======== PROVIDED DATA ========

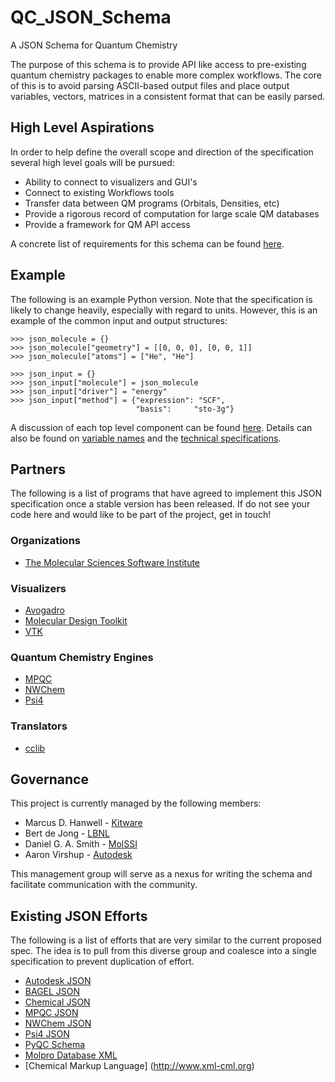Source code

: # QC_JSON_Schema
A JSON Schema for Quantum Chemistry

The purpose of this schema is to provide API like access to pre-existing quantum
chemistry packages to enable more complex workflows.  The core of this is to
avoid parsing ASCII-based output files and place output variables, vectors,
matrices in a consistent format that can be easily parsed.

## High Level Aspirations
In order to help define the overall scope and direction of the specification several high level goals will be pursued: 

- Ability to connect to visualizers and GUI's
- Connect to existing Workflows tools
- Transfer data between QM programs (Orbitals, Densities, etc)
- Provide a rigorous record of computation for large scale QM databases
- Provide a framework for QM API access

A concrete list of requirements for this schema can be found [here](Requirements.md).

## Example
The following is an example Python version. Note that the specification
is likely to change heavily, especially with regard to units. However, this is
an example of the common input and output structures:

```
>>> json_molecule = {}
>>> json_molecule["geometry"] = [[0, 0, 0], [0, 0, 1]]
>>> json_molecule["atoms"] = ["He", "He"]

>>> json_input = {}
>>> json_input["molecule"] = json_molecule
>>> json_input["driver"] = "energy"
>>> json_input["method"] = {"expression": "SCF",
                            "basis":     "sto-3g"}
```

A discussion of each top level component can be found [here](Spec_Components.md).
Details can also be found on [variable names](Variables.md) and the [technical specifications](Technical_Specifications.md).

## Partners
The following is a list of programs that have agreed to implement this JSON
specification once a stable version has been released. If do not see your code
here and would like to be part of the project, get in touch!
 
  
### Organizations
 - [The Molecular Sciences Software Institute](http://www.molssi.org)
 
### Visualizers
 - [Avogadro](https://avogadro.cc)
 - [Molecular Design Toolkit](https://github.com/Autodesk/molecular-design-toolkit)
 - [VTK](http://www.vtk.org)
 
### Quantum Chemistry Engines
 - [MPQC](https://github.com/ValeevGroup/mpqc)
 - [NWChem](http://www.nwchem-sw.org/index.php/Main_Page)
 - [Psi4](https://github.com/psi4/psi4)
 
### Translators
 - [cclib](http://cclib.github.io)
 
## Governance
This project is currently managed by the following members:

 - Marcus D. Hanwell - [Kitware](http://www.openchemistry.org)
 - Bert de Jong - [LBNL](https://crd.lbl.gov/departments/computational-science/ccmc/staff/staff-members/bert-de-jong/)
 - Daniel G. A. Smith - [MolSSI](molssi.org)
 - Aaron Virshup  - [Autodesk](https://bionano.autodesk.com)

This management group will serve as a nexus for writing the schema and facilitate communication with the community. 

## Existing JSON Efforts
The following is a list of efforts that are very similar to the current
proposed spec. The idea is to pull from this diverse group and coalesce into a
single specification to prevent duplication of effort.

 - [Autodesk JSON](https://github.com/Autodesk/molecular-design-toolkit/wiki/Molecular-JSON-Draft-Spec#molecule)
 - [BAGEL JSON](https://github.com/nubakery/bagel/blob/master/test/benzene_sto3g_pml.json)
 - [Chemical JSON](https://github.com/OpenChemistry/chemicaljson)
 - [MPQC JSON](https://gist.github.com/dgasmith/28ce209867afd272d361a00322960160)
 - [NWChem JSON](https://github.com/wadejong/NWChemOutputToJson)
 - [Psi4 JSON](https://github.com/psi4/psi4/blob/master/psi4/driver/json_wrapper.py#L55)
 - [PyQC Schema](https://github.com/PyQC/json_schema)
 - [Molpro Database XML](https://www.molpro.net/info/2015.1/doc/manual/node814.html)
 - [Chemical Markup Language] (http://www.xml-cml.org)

========

#### YOUR OBJECTIVE:
Starting with the line that holds "- Aaron Virshup" and ending with the line that holds "The following is a list of efforts", retype every line in the data above exactly, and nothing else.

#### EXPECTED ANSWER:
 - Aaron Virshup  - [Autodesk](https://bionano.autodesk.com)

This management group will serve as a nexus for writing the schema and facilitate communication with the community. 

## Existing JSON Efforts
The following is a list of efforts that are very similar to the current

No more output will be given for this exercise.